My time was faster than Kinetic, but not much. I hoped to break 6 hours. I hoped to take one of the top two slots. No luck. It was the hardest race I’ve done. Not topographically. Mentally. I joke about quitting triathlon after Ironman, selling my bike, and taking up scrapbooking. Joke. I was serious when I was on the bike. I guess that goes to show, you shouldn’t make decisions while riding that don’t pertain to navigating the course or eating.



Outside of the race, I had a GREAT weekend. Got up there Friday, swam, cheered on racers in the Oly on Saturday, got a great brick in. Monday, a few of us hung out on a dock in the lake, chattin, drinking wine, eating leftover cheese, grapes, chicken, and pretzels. If you ever have the chance, Mooseman is a FANTASTICALLY run race. I mean seriously, TOP NOTCH. and Bristol is absolutely gorgeous. The community was out in force supporting the race, which was awesome.





I had a very hard time accepting how this race went. I’ve accepted, and I’ve moved on. My focus is Ironman. I’m excited. I really look forward to it.

09 June 2009

A long hiatus

Clearly, I haven't been doing many updates. I've been stretching my time between driving, work, training, and sanity, sometimes wearing thin in each category. I wouldn't go so far to say I've been in a funk, but things just haven't felt "right". I loathe that sensation.
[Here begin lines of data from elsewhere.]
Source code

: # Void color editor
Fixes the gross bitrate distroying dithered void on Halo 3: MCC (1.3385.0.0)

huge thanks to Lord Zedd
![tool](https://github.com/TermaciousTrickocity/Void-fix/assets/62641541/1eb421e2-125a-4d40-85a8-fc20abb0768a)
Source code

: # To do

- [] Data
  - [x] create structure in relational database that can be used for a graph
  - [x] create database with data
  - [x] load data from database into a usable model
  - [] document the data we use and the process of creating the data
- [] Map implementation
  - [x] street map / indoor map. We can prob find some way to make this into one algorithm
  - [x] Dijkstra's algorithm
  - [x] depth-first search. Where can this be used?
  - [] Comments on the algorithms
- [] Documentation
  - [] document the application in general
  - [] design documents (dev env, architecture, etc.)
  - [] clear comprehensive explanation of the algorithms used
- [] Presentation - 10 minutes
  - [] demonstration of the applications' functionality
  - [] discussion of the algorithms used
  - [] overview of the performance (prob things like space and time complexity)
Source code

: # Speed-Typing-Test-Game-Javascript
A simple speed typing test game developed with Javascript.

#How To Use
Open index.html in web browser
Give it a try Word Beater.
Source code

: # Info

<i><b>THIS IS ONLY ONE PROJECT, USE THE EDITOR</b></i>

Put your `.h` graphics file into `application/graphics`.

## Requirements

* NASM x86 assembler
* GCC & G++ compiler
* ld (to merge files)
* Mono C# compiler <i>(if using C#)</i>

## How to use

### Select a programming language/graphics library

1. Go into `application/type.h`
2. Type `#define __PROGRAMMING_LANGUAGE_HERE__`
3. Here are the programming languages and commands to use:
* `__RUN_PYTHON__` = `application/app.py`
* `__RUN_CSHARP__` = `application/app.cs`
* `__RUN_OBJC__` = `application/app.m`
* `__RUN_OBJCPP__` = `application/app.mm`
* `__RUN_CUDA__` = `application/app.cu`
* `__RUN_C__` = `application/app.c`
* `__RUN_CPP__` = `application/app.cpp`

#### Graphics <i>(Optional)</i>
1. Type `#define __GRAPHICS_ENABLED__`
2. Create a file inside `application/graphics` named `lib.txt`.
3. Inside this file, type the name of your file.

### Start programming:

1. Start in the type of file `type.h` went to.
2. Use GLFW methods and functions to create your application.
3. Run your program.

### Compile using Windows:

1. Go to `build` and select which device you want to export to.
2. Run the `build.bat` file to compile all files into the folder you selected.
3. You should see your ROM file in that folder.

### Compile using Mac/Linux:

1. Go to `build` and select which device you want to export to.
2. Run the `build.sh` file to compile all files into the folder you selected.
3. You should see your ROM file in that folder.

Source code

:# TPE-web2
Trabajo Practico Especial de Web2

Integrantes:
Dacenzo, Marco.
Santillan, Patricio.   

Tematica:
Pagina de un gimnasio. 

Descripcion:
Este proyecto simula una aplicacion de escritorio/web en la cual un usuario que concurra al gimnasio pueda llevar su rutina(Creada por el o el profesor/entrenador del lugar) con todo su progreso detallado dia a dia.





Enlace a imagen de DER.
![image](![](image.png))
A brief synopsis of the last few weeks:

Went to Lake Placid. Camped Thursday-Monday. Cheap, but still a mistake when you factor in sleeping on the ground, then beating the crap out of your body for a few days. Had an awesome tour of the Olympic center. My run went well on Saturday (one loop of the course). I wish I could say the same about the bike. I'm not sure if I was just tired, too tight from not stretching post-running/sleeping on the ground or what, but my quads were on fire. I rode the course last year on a bike that didn't fit me, and I was in much worse shape. I struggled to make 1 loop. Decided it was time to switch over to compact cranks. My legs won't be that drained before Ironman, granted... but it will be a nice security blanket. Gave up on the bike, and hopped in the lake for a swim in 50 degree water. Cold, but manageable. I kept clenching my fists to make sure I wasn't going into any type of hypothermic state. Oh, and I lost a veneer. *pissed*.

The following weekend was filled with running and biking on my own, and meeting up with some people for a swim in Lake Barcroft. One of the few "gems" around the area... if there's once place to learn to be comfortable in open water where you can't see 2 inches infront of you, Barcroft is it. And, its semi-legal to swim in. 2 or so miles later, we were back to J's house for a barbeque. Ate far too much food. Found out Monday that my job's going to get moved to Oak Ridge... and I have no intentions of moving with it. Awesome.

Last weekend was Mooseman. Bad race doesn't begin to cover in detail, and I will post a full report shortly. Briefly, had a slow (for me) swim.. a breakdown on the bike- not the mechanical kind, and threw up a few times on the run. Devistating, as I was hoping to come in around around 6 hour mark. I had very high expectations of myself for the race, and I crumbled.